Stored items
::::

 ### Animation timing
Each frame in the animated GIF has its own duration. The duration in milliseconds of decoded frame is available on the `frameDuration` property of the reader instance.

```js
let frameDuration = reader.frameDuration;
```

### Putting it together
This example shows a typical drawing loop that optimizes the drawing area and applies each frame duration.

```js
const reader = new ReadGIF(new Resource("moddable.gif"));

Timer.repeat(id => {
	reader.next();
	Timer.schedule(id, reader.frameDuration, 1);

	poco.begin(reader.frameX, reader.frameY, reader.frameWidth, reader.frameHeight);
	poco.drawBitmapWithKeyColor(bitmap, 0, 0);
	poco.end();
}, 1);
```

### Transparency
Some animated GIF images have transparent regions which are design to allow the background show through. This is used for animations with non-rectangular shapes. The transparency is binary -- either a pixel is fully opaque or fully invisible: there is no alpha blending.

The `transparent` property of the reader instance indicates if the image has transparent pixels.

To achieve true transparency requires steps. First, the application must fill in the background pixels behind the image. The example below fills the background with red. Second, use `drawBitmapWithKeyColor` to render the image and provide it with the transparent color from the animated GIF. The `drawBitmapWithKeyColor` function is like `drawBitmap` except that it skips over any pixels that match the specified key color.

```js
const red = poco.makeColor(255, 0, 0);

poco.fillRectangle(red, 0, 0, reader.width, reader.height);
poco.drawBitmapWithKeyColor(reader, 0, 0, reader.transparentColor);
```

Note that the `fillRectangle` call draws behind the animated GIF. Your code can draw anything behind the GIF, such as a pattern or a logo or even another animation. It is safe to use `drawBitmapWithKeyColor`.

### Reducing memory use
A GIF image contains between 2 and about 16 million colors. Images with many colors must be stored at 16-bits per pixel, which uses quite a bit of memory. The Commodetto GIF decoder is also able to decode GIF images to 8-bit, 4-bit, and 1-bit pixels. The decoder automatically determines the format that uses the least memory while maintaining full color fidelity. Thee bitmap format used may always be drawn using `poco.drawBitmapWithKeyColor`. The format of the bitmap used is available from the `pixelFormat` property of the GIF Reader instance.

::::

■ Task brief ■
Search the entries for the string "Timer" and collect each line that has it.

■ Completed task ■
Timer.repeat(id => {
	Timer.schedule(id, reader.frameDuration, 1);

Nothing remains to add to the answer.